» WHAT YOU ARE ASKED TO DO: Please set down the data again exactly, minus the pictures.

» DATASET EXTRACT:
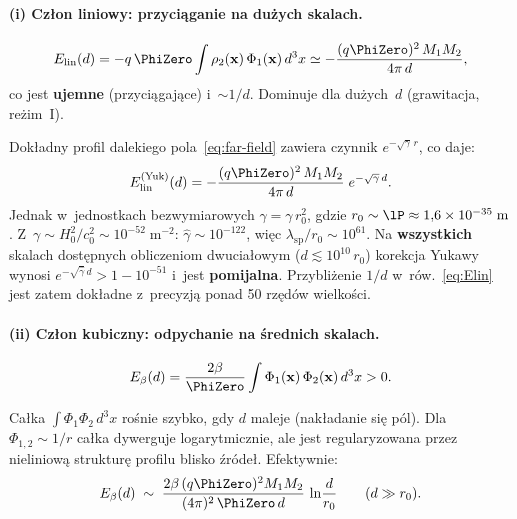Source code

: \paragraph{(i) Cz\l{}on liniowy: przyci\k{a}ganie na du\.zych skalach.}

\begin{equation}\label{eq:Elin}
  E_{\mathrm{lin}}(d)
  = -q\,\PhiZero \int \rho_2(\mathbf{x})\,\Phi_1(\mathbf{x})\,d^3x
  \simeq -\frac{(q\PhiZero)^2\,M_1 M_2}{4\pi\,d},
\end{equation}
co jest \textbf{ujemne} (przyci\k{a}gaj\k{a}ce) i~$\sim 1/d$.
Dominuje dla du\.zych~$d$ (grawitacja, re\.zim~I).

\begin{remark}\label{rem:Elin-yukawa}
Dok\l{}adny profil dalekiego pola~\eqref{eq:far-field}
zawiera czynnik $e^{-\sqrt\gamma\,r}$, co daje:
\[
  E_{\mathrm{lin}}^{\mathrm{(Yuk)}}(d)
  = -\frac{(q\PhiZero)^2\,M_1 M_2}{4\pi\,d}\;
    e^{-\sqrt\gamma\,d}.
\]
Jednak w~jednostkach bezwymiarowych $\hat\gamma = \gamma\,r_0^2$,
gdzie $r_0 \sim \lP \approx 1{,}6 \times 10^{-35}\;\mathrm{m}$.
Z~$\gamma \sim H_0^2/c_0^2 \sim 10^{-52}\;\mathrm{m}^{-2}$:
$\hat\gamma \sim 10^{-122}$, wi\k{e}c
$\lambda_{\mathrm{sp}}/r_0 \sim 10^{61}$.
Na \textbf{wszystkich} skalach dost\k{e}pnych obliczeniom
dwucia\l{}owym ($d \lesssim 10^{10}\,r_0$) korekcja Yukawy
wynosi $e^{-\sqrt{\hat\gamma}\,d} > 1 - 10^{-51}$ i~jest
\textbf{pomijalna}. Przybli\.zenie $1/d$
w~r\'ow.~\eqref{eq:Elin} jest zatem dok\l{}adne
z~precyzj\k{a} ponad 50 rz\k{e}d\'ow wielko\'sci.
\end{remark}

\paragraph{(ii) Cz\l{}on kubiczny: odpychanie na \'srednich skalach.}

\begin{equation}\label{eq:Ebeta}
  E_{\beta}(d)
  = \frac{2\beta}{\PhiZero}\int \Phi_1(\mathbf{x})\,\Phi_2(\mathbf{x})\,d^3x
  > 0.
\end{equation}

Ca\l{}ka $\int\Phi_1\Phi_2\,d^3x$ ro\'snie szybko, gdy $d$
maleje (nak\l{}adanie si\k{e} p\'ol). Dla $\Phi_{1,2}\sim 1/r$
ca\l{}ka dywerguje logarytmicznie, ale jest regularyzowana
przez nieliniow\k{a} struktur\k{e} profilu blisko \'zr\'ode\l{}.
Efektywnie:
\begin{equation}
  E_{\beta}(d) \;\sim\; \frac{2\beta\,(q\PhiZero)^2 M_1 M_2}
  {(4\pi)^2\,\PhiZero\,d}\,\ln\!\frac{d}{r_0}
  \qquad (d \gg r_0).
\end{equation}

» TASK SOLUTION:
Source code

: \paragraph{(i) Cz\l{}on liniowy: przyci\k{a}ganie na du\.zych skalach.}

\begin{equation}\label{eq:Elin}
  E_{\mathrm{lin}}(d)
  = -q\,\PhiZero \int \rho_2(\mathbf{x})\,\Phi_1(\mathbf{x})\,d^3x
  \simeq -\frac{(q\PhiZero)^2\,M_1 M_2}{4\pi\,d},
\end{equation}
co jest \textbf{ujemne} (przyci\k{a}gaj\k{a}ce) i~$\sim 1/d$.
Dominuje dla du\.zych~$d$ (grawitacja, re\.zim~I).

\begin{remark}\label{rem:Elin-yukawa}
Dok\l{}adny profil dalekiego pola~\eqref{eq:far-field}
zawiera czynnik $e^{-\sqrt\gamma\,r}$, co daje:
\[
  E_{\mathrm{lin}}^{\mathrm{(Yuk)}}(d)
  = -\frac{(q\PhiZero)^2\,M_1 M_2}{4\pi\,d}\;
    e^{-\sqrt\gamma\,d}.
\]
Jednak w~jednostkach bezwymiarowych $\hat\gamma = \gamma\,r_0^2$,
gdzie $r_0 \sim \lP \approx 1{,}6 \times 10^{-35}\;\mathrm{m}$.
Z~$\gamma \sim H_0^2/c_0^2 \sim 10^{-52}\;\mathrm{m}^{-2}$:
$\hat\gamma \sim 10^{-122}$, wi\k{e}c
$\lambda_{\mathrm{sp}}/r_0 \sim 10^{61}$.
Na \textbf{wszystkich} skalach dost\k{e}pnych obliczeniom
dwucia\l{}owym ($d \lesssim 10^{10}\,r_0$) korekcja Yukawy
wynosi $e^{-\sqrt{\hat\gamma}\,d} > 1 - 10^{-51}$ i~jest
\textbf{pomijalna}. Przybli\.zenie $1/d$
w~r\'ow.~\eqref{eq:Elin} jest zatem dok\l{}adne
z~precyzj\k{a} ponad 50 rz\k{e}d\'ow wielko\'sci.
\end{remark}

\paragraph{(ii) Cz\l{}on kubiczny: odpychanie na \'srednich skalach.}

\begin{equation}\label{eq:Ebeta}
  E_{\beta}(d)
  = \frac{2\beta}{\PhiZero}\int \Phi_1(\mathbf{x})\,\Phi_2(\mathbf{x})\,d^3x
  > 0.
\end{equation}

Ca\l{}ka $\int\Phi_1\Phi_2\,d^3x$ ro\'snie szybko, gdy $d$
maleje (nak\l{}adanie si\k{e} p\'ol). Dla $\Phi_{1,2}\sim 1/r$
ca\l{}ka dywerguje logarytmicznie, ale jest regularyzowana
przez nieliniow\k{a} struktur\k{e} profilu blisko \'zr\'ode\l{}.
Efektywnie:
\begin{equation}
  E_{\beta}(d) \;\sim\; \frac{2\beta\,(q\PhiZero)^2 M_1 M_2}
  {(4\pi)^2\,\PhiZero\,d}\,\ln\!\frac{d}{r_0}
  \qquad (d \gg r_0).
\end{equation}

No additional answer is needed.